━━━━━ Given information ━━━━━
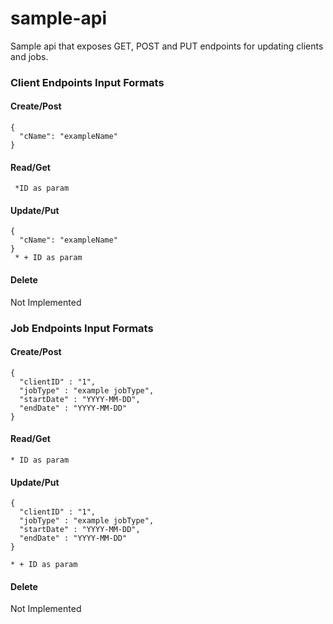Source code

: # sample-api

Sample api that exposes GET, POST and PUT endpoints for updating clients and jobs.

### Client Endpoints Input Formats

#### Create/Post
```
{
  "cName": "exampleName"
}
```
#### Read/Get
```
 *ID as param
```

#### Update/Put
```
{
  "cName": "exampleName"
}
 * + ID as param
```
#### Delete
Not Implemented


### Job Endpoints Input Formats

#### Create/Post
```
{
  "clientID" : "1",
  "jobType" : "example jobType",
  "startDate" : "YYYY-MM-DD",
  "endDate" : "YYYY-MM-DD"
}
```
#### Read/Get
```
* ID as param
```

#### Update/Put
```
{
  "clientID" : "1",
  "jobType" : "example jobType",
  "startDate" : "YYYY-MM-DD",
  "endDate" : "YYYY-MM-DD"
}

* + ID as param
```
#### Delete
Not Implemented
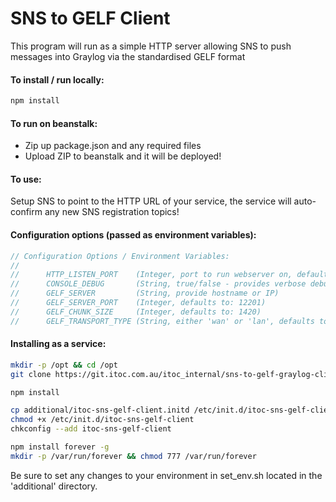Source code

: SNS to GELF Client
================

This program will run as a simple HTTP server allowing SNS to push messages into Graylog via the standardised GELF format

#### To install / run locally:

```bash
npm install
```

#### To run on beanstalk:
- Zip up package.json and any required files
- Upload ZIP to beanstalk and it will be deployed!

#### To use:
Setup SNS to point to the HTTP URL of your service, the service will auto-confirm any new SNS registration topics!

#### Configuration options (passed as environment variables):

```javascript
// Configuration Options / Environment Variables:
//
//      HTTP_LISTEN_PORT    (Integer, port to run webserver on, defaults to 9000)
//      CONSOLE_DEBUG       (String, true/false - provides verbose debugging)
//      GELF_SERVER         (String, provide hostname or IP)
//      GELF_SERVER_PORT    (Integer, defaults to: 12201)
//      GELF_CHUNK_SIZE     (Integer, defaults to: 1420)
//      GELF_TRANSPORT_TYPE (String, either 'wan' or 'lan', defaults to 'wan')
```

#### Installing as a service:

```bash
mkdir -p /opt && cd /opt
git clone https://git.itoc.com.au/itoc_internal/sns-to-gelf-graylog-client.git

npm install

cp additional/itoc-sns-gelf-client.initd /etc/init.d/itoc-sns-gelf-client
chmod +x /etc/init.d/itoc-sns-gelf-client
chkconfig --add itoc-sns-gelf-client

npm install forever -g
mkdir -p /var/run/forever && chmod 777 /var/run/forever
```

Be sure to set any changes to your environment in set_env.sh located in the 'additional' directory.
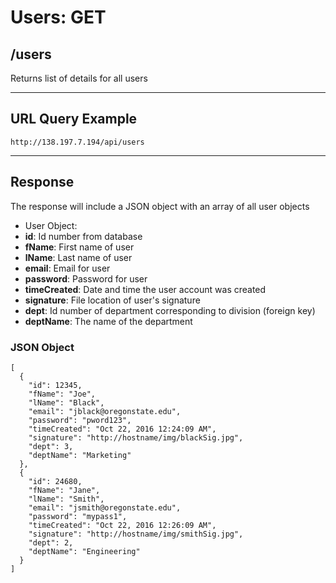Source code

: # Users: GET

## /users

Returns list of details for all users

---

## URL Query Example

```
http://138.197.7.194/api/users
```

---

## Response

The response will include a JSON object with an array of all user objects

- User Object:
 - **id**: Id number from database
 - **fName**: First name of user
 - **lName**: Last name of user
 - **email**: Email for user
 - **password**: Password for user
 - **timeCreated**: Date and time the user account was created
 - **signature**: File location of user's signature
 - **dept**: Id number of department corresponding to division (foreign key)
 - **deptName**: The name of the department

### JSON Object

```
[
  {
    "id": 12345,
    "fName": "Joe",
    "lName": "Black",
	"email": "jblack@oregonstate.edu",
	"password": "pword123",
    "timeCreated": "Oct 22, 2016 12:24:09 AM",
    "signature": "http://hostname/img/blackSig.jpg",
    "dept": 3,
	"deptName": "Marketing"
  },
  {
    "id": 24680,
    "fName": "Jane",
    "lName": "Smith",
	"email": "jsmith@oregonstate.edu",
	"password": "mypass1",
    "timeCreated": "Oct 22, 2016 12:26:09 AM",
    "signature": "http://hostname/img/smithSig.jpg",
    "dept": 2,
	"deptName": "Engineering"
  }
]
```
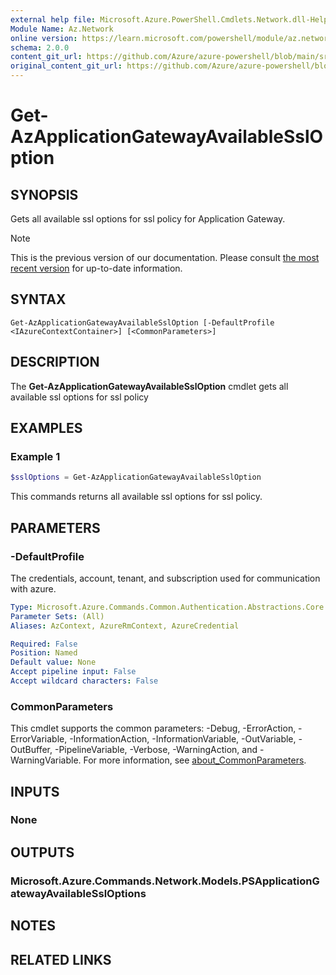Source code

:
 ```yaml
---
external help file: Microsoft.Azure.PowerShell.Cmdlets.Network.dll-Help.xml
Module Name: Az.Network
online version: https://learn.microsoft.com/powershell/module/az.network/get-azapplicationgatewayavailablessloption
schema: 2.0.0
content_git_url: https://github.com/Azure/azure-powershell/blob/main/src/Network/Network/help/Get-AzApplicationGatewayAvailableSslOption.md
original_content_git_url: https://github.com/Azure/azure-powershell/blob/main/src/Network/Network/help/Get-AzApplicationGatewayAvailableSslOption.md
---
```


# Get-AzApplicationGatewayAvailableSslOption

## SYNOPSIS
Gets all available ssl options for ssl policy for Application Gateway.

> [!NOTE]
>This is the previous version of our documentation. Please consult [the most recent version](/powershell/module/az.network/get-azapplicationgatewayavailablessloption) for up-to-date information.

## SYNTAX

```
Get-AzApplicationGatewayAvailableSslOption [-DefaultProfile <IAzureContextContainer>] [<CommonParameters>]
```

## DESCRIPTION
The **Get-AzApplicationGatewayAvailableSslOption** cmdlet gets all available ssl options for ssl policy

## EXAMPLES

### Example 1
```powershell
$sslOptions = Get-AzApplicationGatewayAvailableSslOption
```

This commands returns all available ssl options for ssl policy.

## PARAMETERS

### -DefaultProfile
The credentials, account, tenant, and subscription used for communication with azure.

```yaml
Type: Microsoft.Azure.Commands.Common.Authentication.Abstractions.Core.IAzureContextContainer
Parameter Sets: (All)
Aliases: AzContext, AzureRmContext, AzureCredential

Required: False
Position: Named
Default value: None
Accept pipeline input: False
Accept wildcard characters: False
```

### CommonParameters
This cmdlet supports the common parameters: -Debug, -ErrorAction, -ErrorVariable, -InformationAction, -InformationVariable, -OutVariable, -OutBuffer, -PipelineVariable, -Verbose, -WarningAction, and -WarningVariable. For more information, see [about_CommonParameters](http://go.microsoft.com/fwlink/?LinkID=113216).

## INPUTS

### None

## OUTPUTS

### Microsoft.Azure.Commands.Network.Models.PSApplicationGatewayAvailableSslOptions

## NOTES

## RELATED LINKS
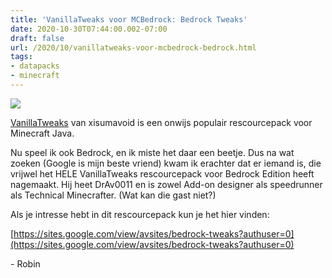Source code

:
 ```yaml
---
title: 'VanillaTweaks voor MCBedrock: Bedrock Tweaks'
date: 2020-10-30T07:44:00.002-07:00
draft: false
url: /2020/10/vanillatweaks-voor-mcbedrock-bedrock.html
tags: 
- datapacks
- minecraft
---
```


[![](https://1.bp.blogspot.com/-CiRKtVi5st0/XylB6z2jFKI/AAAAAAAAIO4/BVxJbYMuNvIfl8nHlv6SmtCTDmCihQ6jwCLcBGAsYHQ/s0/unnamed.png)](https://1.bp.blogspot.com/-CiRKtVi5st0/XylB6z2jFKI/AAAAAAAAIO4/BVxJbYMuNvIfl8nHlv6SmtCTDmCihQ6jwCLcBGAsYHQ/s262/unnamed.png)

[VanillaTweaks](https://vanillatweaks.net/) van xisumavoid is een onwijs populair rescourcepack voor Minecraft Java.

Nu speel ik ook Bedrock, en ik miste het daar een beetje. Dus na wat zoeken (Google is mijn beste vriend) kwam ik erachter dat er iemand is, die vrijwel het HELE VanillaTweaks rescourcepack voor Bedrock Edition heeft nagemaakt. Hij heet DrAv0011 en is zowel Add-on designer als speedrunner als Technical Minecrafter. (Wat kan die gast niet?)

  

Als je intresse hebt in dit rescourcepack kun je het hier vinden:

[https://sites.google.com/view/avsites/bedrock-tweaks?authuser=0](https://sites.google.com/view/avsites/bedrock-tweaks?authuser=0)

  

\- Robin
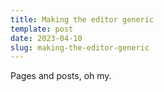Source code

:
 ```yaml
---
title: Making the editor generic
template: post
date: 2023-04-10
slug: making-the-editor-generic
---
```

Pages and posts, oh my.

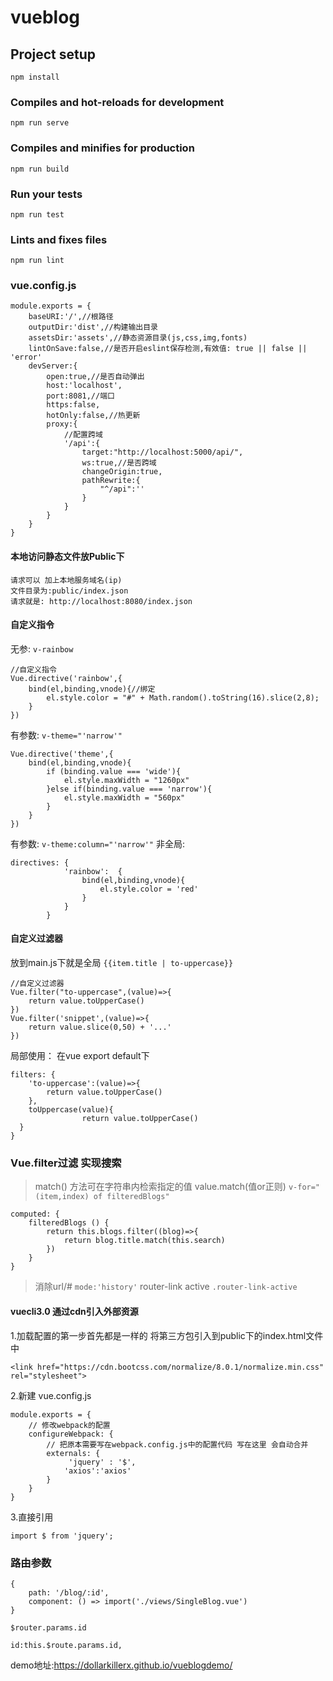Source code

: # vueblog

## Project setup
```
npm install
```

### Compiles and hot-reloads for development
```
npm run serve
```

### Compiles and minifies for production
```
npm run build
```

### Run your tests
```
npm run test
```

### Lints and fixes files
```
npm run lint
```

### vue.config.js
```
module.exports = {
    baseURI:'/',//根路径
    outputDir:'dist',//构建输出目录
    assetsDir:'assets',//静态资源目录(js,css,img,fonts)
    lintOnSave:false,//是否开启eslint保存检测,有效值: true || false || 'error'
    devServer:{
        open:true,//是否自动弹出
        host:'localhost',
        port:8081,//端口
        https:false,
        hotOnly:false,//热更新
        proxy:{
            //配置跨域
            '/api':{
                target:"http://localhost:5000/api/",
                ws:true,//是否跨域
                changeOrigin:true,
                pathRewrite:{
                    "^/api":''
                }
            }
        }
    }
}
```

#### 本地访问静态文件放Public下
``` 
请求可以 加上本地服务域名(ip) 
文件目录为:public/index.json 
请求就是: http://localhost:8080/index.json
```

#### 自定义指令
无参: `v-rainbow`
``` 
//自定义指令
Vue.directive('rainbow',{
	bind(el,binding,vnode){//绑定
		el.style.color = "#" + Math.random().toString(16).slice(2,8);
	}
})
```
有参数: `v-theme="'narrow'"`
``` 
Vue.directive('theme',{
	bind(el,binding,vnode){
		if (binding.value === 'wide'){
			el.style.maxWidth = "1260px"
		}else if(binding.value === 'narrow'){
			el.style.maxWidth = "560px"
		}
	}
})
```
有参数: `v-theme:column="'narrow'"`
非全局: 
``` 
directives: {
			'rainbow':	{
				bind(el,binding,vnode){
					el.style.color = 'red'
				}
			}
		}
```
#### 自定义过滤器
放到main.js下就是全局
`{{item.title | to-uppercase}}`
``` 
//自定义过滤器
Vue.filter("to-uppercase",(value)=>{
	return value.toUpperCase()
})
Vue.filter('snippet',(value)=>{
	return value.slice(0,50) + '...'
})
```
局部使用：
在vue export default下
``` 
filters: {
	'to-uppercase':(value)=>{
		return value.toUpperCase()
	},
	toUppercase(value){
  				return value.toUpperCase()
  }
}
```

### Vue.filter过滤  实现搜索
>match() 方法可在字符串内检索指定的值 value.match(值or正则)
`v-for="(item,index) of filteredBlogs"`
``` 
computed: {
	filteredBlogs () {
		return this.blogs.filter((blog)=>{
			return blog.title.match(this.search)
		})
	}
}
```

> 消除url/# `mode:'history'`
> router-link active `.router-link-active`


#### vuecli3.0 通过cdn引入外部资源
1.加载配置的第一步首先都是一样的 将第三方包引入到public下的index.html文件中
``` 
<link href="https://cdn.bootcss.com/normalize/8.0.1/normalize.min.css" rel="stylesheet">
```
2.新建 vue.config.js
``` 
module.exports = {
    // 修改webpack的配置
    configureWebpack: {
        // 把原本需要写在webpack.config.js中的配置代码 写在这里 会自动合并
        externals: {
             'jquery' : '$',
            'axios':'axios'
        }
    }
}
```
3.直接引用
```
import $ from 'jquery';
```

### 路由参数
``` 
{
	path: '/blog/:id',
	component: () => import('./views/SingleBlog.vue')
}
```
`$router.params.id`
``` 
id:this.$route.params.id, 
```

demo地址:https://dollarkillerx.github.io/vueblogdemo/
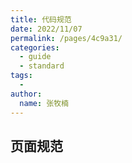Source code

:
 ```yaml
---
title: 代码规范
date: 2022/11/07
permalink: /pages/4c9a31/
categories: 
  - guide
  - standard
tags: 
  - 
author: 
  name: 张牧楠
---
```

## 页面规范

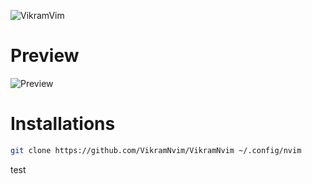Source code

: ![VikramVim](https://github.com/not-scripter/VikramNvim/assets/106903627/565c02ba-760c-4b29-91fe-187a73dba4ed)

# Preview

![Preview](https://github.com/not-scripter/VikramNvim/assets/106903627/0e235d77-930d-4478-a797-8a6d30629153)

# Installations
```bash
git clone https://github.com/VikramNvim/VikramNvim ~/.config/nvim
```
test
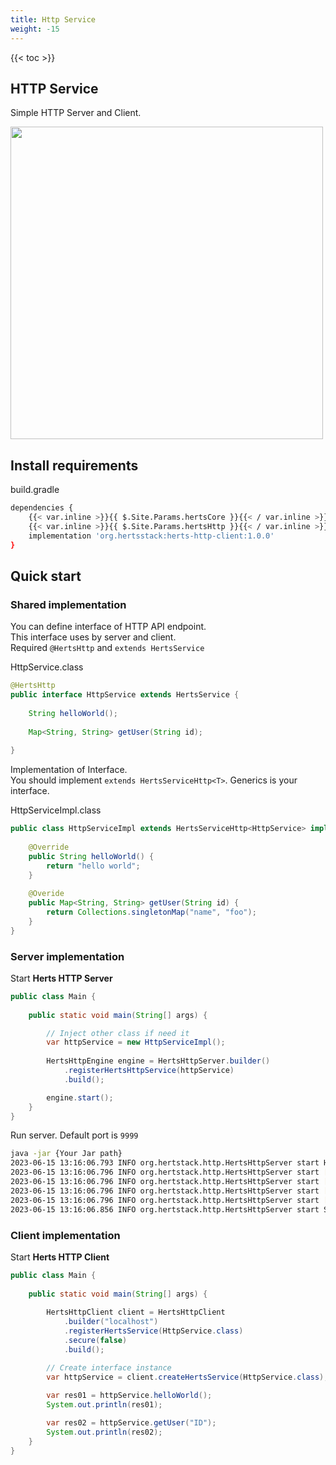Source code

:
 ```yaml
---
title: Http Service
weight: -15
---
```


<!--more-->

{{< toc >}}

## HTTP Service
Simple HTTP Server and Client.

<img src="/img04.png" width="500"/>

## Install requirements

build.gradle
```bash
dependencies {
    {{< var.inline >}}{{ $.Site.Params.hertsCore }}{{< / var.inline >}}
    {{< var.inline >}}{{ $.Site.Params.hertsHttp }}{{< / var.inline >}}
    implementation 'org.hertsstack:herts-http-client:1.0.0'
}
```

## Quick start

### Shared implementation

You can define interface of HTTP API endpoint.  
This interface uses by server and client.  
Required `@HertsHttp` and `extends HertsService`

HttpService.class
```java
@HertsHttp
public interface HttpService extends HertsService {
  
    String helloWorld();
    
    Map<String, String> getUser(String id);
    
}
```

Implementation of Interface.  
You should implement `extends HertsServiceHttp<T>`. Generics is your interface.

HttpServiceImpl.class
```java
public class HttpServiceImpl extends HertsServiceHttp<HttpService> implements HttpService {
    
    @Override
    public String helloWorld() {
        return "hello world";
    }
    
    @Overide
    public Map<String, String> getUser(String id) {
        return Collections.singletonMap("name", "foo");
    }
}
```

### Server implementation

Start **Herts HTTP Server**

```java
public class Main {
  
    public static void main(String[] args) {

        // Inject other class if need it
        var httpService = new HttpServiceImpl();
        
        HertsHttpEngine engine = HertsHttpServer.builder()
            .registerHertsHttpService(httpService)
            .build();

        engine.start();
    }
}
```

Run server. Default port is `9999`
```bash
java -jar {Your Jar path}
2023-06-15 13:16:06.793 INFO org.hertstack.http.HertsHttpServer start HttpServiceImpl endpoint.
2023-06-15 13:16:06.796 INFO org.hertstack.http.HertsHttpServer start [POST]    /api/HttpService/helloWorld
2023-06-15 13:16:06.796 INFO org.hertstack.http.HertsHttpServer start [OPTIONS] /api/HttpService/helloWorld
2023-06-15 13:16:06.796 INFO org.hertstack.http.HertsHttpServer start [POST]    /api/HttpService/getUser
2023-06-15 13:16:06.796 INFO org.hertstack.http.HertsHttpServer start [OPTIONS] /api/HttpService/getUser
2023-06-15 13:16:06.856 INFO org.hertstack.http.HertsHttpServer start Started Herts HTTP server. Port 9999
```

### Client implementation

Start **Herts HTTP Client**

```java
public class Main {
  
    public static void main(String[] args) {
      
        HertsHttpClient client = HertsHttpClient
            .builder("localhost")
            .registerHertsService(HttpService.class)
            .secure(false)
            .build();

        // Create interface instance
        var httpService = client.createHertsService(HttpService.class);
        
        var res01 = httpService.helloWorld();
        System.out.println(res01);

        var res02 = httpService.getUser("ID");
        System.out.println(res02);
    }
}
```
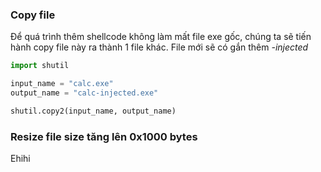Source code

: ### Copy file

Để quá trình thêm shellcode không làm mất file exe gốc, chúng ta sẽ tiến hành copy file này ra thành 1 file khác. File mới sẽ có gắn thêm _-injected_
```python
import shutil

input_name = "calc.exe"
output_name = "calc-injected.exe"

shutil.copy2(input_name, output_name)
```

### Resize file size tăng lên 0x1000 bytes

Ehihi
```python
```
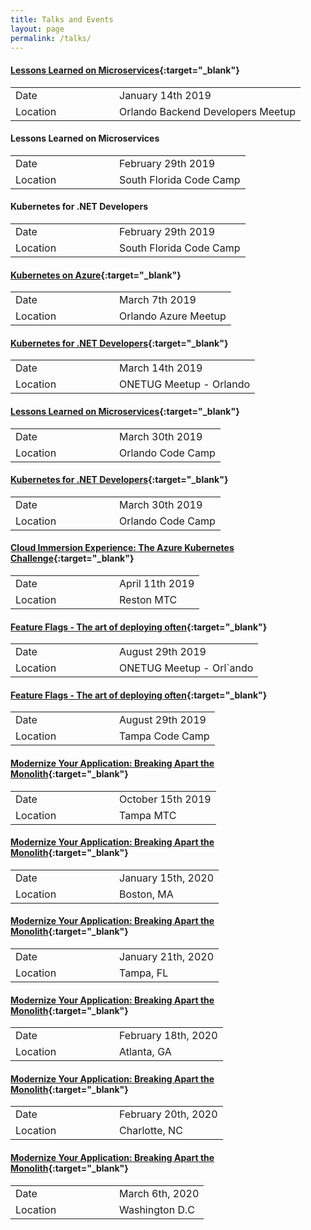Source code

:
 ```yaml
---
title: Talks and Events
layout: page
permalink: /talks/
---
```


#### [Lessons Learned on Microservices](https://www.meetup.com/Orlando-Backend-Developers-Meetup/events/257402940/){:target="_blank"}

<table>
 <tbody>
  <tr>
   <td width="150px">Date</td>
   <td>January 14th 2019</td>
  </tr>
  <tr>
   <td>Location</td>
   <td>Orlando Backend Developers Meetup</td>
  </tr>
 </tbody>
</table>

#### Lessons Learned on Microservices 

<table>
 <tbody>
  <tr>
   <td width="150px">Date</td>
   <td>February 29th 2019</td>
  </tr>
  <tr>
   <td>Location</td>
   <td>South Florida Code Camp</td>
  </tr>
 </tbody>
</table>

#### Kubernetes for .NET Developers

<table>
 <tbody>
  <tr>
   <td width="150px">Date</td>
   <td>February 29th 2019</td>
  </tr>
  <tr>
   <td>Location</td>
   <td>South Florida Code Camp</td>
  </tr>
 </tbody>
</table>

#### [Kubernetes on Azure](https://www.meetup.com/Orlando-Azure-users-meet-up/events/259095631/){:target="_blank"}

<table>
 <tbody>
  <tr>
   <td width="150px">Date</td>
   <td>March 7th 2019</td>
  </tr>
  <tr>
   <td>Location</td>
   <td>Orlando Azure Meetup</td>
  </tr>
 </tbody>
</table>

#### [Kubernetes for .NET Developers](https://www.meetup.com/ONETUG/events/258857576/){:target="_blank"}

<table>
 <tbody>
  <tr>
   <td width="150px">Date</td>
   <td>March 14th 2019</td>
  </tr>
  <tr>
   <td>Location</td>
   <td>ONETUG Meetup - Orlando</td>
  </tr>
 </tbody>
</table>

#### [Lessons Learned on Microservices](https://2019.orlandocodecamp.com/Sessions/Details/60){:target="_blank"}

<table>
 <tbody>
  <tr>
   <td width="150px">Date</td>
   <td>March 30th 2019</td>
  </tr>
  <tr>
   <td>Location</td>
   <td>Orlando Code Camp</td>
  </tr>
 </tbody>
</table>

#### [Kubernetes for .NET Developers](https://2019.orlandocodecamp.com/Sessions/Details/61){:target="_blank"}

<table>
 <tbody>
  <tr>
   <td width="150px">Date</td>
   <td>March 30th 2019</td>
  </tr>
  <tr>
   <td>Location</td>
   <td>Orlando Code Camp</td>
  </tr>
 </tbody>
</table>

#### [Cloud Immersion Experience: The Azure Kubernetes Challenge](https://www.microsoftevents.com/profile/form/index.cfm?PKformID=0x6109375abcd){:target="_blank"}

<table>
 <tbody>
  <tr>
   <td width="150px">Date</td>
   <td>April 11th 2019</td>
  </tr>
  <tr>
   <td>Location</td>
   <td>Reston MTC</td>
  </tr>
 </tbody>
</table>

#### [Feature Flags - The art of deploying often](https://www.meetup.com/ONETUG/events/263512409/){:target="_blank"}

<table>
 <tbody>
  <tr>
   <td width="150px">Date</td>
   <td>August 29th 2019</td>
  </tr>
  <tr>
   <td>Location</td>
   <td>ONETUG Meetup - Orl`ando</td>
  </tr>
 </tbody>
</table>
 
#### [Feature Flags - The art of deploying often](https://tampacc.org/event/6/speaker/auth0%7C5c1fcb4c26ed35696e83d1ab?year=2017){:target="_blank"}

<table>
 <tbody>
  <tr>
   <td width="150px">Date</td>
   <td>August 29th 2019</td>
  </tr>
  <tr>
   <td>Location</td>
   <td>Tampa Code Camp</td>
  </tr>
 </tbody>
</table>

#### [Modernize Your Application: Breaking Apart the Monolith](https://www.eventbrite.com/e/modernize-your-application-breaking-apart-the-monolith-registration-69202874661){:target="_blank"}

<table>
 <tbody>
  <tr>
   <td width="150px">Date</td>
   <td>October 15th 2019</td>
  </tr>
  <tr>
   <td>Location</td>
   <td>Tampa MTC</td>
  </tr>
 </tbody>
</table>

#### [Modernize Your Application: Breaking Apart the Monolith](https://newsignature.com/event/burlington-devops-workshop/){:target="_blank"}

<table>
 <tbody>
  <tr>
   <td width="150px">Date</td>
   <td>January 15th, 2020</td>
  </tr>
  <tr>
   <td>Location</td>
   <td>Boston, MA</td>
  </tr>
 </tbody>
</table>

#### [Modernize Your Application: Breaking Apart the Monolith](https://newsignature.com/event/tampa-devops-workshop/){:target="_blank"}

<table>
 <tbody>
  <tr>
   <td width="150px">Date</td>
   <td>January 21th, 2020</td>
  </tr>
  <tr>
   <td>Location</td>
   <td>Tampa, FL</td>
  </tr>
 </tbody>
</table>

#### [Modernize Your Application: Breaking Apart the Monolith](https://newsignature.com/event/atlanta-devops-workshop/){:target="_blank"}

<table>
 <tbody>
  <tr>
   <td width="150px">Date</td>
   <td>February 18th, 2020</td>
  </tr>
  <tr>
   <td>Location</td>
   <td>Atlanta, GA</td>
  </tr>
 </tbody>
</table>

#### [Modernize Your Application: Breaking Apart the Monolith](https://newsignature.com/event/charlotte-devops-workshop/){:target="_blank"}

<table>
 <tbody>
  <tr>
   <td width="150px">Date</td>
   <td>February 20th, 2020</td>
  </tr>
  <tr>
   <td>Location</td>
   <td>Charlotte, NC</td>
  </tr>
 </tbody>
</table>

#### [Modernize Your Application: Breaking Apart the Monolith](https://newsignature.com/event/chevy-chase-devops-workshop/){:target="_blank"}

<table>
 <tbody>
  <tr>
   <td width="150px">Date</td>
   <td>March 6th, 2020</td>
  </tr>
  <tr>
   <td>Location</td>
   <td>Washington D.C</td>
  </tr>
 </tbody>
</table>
━━━━━
In the entries above, find each line with the word "theme" and return it.

有参数: `v-theme="'narrow'"`
Vue.directive('theme',{
有参数: `v-theme:column="'narrow'"`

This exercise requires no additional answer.